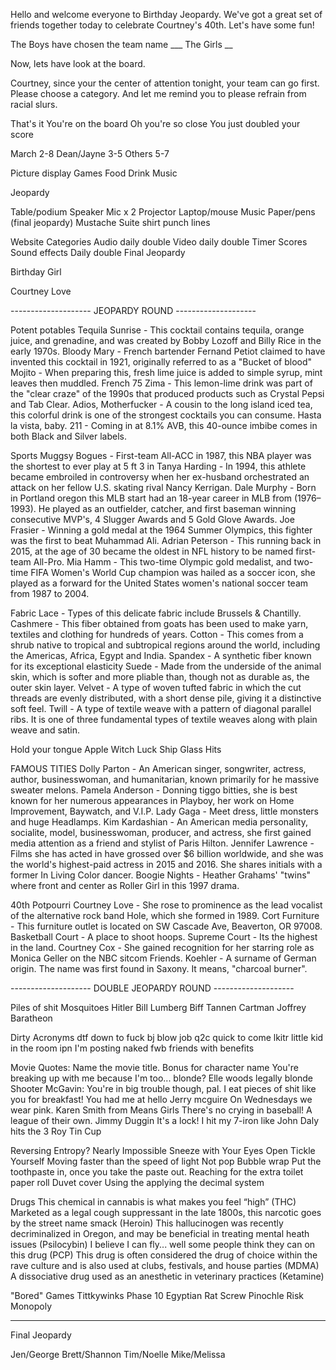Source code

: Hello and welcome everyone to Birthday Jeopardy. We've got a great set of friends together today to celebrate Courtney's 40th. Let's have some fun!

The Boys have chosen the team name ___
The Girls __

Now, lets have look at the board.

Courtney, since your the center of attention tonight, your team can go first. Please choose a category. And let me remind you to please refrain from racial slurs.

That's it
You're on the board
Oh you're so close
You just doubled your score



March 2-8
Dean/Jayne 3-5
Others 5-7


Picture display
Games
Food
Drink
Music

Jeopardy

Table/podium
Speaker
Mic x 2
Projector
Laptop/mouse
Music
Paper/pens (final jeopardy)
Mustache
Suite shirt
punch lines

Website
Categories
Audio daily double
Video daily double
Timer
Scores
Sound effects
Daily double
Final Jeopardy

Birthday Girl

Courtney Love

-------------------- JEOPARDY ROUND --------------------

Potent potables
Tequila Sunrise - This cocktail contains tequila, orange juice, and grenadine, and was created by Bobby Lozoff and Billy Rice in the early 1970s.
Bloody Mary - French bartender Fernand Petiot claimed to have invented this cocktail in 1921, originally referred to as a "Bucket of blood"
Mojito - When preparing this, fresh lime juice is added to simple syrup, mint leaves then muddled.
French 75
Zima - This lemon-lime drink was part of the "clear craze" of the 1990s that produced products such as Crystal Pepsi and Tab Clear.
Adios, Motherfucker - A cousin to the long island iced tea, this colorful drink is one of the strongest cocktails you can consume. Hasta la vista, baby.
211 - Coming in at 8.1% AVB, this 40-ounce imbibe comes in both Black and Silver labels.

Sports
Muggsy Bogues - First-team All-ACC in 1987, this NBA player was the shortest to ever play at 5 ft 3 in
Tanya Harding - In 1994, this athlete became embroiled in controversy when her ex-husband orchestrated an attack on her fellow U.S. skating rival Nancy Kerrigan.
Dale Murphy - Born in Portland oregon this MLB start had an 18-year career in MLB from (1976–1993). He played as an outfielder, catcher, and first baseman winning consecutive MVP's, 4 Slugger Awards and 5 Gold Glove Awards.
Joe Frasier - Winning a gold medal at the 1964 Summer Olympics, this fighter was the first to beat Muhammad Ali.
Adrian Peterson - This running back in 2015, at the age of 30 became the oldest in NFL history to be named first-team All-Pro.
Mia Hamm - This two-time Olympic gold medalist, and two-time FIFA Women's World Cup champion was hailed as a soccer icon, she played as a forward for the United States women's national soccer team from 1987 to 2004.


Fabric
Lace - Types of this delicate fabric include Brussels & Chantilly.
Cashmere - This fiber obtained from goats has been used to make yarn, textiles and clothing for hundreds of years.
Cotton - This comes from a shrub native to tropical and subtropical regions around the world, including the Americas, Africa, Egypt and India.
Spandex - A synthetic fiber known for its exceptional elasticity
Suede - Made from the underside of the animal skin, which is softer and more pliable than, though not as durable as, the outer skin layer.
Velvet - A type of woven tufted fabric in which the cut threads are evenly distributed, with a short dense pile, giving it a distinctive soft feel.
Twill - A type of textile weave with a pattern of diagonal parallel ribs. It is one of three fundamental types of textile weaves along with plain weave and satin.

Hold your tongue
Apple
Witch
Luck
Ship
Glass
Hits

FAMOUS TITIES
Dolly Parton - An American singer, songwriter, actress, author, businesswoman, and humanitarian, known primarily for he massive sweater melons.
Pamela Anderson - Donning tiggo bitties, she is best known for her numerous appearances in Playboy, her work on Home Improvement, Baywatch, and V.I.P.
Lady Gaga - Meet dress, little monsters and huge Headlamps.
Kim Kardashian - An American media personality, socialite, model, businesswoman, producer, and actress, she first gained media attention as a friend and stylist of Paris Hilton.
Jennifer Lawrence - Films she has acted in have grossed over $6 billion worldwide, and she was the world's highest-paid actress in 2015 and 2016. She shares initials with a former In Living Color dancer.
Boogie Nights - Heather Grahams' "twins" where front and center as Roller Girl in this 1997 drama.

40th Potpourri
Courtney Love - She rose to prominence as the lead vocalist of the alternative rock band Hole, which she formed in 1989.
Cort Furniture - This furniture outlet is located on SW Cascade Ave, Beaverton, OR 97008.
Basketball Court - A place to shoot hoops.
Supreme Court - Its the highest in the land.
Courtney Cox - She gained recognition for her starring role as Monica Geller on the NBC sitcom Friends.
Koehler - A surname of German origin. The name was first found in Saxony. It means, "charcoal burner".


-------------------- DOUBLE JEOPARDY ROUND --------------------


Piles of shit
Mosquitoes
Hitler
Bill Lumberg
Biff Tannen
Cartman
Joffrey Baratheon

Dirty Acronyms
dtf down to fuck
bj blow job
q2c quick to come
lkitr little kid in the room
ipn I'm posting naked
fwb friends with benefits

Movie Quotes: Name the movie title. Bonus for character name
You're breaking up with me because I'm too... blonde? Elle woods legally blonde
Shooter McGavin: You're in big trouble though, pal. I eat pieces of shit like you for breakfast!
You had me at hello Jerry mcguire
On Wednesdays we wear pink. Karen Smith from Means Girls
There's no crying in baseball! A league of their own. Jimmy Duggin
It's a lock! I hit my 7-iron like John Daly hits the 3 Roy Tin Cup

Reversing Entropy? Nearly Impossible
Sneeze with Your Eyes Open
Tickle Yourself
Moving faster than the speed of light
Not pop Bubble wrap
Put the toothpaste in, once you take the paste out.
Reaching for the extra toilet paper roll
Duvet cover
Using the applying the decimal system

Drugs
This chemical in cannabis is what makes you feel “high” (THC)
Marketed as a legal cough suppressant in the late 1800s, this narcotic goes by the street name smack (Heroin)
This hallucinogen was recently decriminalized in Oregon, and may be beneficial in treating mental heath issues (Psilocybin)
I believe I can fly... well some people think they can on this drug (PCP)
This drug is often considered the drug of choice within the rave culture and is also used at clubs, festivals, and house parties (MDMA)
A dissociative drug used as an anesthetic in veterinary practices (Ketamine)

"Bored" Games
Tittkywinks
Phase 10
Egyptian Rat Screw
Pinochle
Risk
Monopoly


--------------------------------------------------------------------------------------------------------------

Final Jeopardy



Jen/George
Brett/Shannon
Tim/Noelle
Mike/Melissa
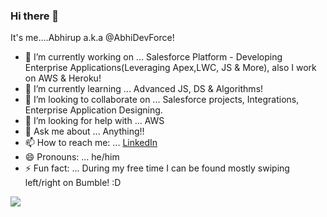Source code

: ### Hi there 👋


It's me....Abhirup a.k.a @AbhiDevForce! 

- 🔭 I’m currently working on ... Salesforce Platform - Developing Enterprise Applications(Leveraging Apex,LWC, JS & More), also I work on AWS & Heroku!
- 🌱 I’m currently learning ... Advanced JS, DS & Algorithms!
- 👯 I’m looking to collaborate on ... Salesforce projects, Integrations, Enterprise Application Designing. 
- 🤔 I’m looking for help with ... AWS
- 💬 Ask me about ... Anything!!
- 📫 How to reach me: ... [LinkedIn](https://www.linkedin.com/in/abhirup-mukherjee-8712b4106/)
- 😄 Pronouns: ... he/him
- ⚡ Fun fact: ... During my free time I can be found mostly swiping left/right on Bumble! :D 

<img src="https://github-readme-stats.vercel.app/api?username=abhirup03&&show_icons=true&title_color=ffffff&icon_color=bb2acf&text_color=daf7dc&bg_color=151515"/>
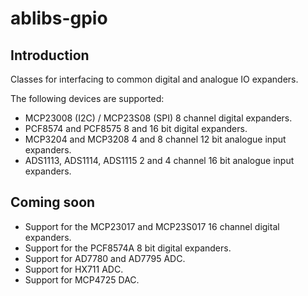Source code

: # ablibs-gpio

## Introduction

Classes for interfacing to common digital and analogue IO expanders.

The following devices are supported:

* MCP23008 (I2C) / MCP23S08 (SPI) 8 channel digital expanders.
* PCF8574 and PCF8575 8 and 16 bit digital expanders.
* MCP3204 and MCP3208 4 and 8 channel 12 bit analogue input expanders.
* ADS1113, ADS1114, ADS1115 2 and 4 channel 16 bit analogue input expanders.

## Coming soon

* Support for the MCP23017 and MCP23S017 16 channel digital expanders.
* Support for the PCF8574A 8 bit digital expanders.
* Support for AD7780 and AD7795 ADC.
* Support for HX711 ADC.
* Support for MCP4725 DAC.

What needs to be done: Where the material above includes pictures, omit them and retype everything else exactly.

Exercise result:
Source code

: Hello and welcome everyone to Birthday Jeopardy. We've got a great set of friends together today to celebrate Courtney's 40th. Let's have some fun!

The Boys have chosen the team name ___
The Girls __

Now, lets have look at the board.

Courtney, since your the center of attention tonight, your team can go first. Please choose a category. And let me remind you to please refrain from racial slurs.

That's it
You're on the board
Oh you're so close
You just doubled your score



March 2-8
Dean/Jayne 3-5
Others 5-7


Picture display
Games
Food
Drink
Music

Jeopardy

Table/podium
Speaker
Mic x 2
Projector
Laptop/mouse
Music
Paper/pens (final jeopardy)
Mustache
Suite shirt
punch lines

Website
Categories
Audio daily double
Video daily double
Timer
Scores
Sound effects
Daily double
Final Jeopardy

Birthday Girl

Courtney Love

-------------------- JEOPARDY ROUND --------------------

Potent potables
Tequila Sunrise - This cocktail contains tequila, orange juice, and grenadine, and was created by Bobby Lozoff and Billy Rice in the early 1970s.
Bloody Mary - French bartender Fernand Petiot claimed to have invented this cocktail in 1921, originally referred to as a "Bucket of blood"
Mojito - When preparing this, fresh lime juice is added to simple syrup, mint leaves then muddled.
French 75
Zima - This lemon-lime drink was part of the "clear craze" of the 1990s that produced products such as Crystal Pepsi and Tab Clear.
Adios, Motherfucker - A cousin to the long island iced tea, this colorful drink is one of the strongest cocktails you can consume. Hasta la vista, baby.
211 - Coming in at 8.1% AVB, this 40-ounce imbibe comes in both Black and Silver labels.

Sports
Muggsy Bogues - First-team All-ACC in 1987, this NBA player was the shortest to ever play at 5 ft 3 in
Tanya Harding - In 1994, this athlete became embroiled in controversy when her ex-husband orchestrated an attack on her fellow U.S. skating rival Nancy Kerrigan.
Dale Murphy - Born in Portland oregon this MLB start had an 18-year career in MLB from (1976–1993). He played as an outfielder, catcher, and first baseman winning consecutive MVP's, 4 Slugger Awards and 5 Gold Glove Awards.
Joe Frasier - Winning a gold medal at the 1964 Summer Olympics, this fighter was the first to beat Muhammad Ali.
Adrian Peterson - This running back in 2015, at the age of 30 became the oldest in NFL history to be named first-team All-Pro.
Mia Hamm - This two-time Olympic gold medalist, and two-time FIFA Women's World Cup champion was hailed as a soccer icon, she played as a forward for the United States women's national soccer team from 1987 to 2004.


Fabric
Lace - Types of this delicate fabric include Brussels & Chantilly.
Cashmere - This fiber obtained from goats has been used to make yarn, textiles and clothing for hundreds of years.
Cotton - This comes from a shrub native to tropical and subtropical regions around the world, including the Americas, Africa, Egypt and India.
Spandex - A synthetic fiber known for its exceptional elasticity
Suede - Made from the underside of the animal skin, which is softer and more pliable than, though not as durable as, the outer skin layer.
Velvet - A type of woven tufted fabric in which the cut threads are evenly distributed, with a short dense pile, giving it a distinctive soft feel.
Twill - A type of textile weave with a pattern of diagonal parallel ribs. It is one of three fundamental types of textile weaves along with plain weave and satin.

Hold your tongue
Apple
Witch
Luck
Ship
Glass
Hits

FAMOUS TITIES
Dolly Parton - An American singer, songwriter, actress, author, businesswoman, and humanitarian, known primarily for he massive sweater melons.
Pamela Anderson - Donning tiggo bitties, she is best known for her numerous appearances in Playboy, her work on Home Improvement, Baywatch, and V.I.P.
Lady Gaga - Meet dress, little monsters and huge Headlamps.
Kim Kardashian - An American media personality, socialite, model, businesswoman, producer, and actress, she first gained media attention as a friend and stylist of Paris Hilton.
Jennifer Lawrence - Films she has acted in have grossed over $6 billion worldwide, and she was the world's highest-paid actress in 2015 and 2016. She shares initials with a former In Living Color dancer.
Boogie Nights - Heather Grahams' "twins" where front and center as Roller Girl in this 1997 drama.

40th Potpourri
Courtney Love - She rose to prominence as the lead vocalist of the alternative rock band Hole, which she formed in 1989.
Cort Furniture - This furniture outlet is located on SW Cascade Ave, Beaverton, OR 97008.
Basketball Court - A place to shoot hoops.
Supreme Court - Its the highest in the land.
Courtney Cox - She gained recognition for her starring role as Monica Geller on the NBC sitcom Friends.
Koehler - A surname of German origin. The name was first found in Saxony. It means, "charcoal burner".


-------------------- DOUBLE JEOPARDY ROUND --------------------


Piles of shit
Mosquitoes
Hitler
Bill Lumberg
Biff Tannen
Cartman
Joffrey Baratheon

Dirty Acronyms
dtf down to fuck
bj blow job
q2c quick to come
lkitr little kid in the room
ipn I'm posting naked
fwb friends with benefits

Movie Quotes: Name the movie title. Bonus for character name
You're breaking up with me because I'm too... blonde? Elle woods legally blonde
Shooter McGavin: You're in big trouble though, pal. I eat pieces of shit like you for breakfast!
You had me at hello Jerry mcguire
On Wednesdays we wear pink. Karen Smith from Means Girls
There's no crying in baseball! A league of their own. Jimmy Duggin
It's a lock! I hit my 7-iron like John Daly hits the 3 Roy Tin Cup

Reversing Entropy? Nearly Impossible
Sneeze with Your Eyes Open
Tickle Yourself
Moving faster than the speed of light
Not pop Bubble wrap
Put the toothpaste in, once you take the paste out.
Reaching for the extra toilet paper roll
Duvet cover
Using the applying the decimal system

Drugs
This chemical in cannabis is what makes you feel “high” (THC)
Marketed as a legal cough suppressant in the late 1800s, this narcotic goes by the street name smack (Heroin)
This hallucinogen was recently decriminalized in Oregon, and may be beneficial in treating mental heath issues (Psilocybin)
I believe I can fly... well some people think they can on this drug (PCP)
This drug is often considered the drug of choice within the rave culture and is also used at clubs, festivals, and house parties (MDMA)
A dissociative drug used as an anesthetic in veterinary practices (Ketamine)

"Bored" Games
Tittkywinks
Phase 10
Egyptian Rat Screw
Pinochle
Risk
Monopoly


--------------------------------------------------------------------------------------------------------------

Final Jeopardy



Jen/George
Brett/Shannon
Tim/Noelle
Mike/Melissa
Source code

: ### Hi there 👋


It's me....Abhirup a.k.a @AbhiDevForce! 

- 🔭 I’m currently working on ... Salesforce Platform - Developing Enterprise Applications(Leveraging Apex,LWC, JS & More), also I work on AWS & Heroku!
- 🌱 I’m currently learning ... Advanced JS, DS & Algorithms!
- 👯 I’m looking to collaborate on ... Salesforce projects, Integrations, Enterprise Application Designing. 
- 🤔 I’m looking for help with ... AWS
- 💬 Ask me about ... Anything!!
- 📫 How to reach me: ... [LinkedIn](https://www.linkedin.com/in/abhirup-mukherjee-8712b4106/)
- 😄 Pronouns: ... he/him
- ⚡ Fun fact: ... During my free time I can be found mostly swiping left/right on Bumble! :D 

<img src="https://github-readme-stats.vercel.app/api?username=abhirup03&&show_icons=true&title_color=ffffff&icon_color=bb2acf&text_color=daf7dc&bg_color=151515"/>
Source code

: # ablibs-gpio

## Introduction

Classes for interfacing to common digital and analogue IO expanders.

The following devices are supported:

* MCP23008 (I2C) / MCP23S08 (SPI) 8 channel digital expanders.
* PCF8574 and PCF8575 8 and 16 bit digital expanders.
* MCP3204 and MCP3208 4 and 8 channel 12 bit analogue input expanders.
* ADS1113, ADS1114, ADS1115 2 and 4 channel 16 bit analogue input expanders.

## Coming soon

* Support for the MCP23017 and MCP23S017 16 channel digital expanders.
* Support for the PCF8574A 8 bit digital expanders.
* Support for AD7780 and AD7795 ADC.
* Support for HX711 ADC.
* Support for MCP4725 DAC.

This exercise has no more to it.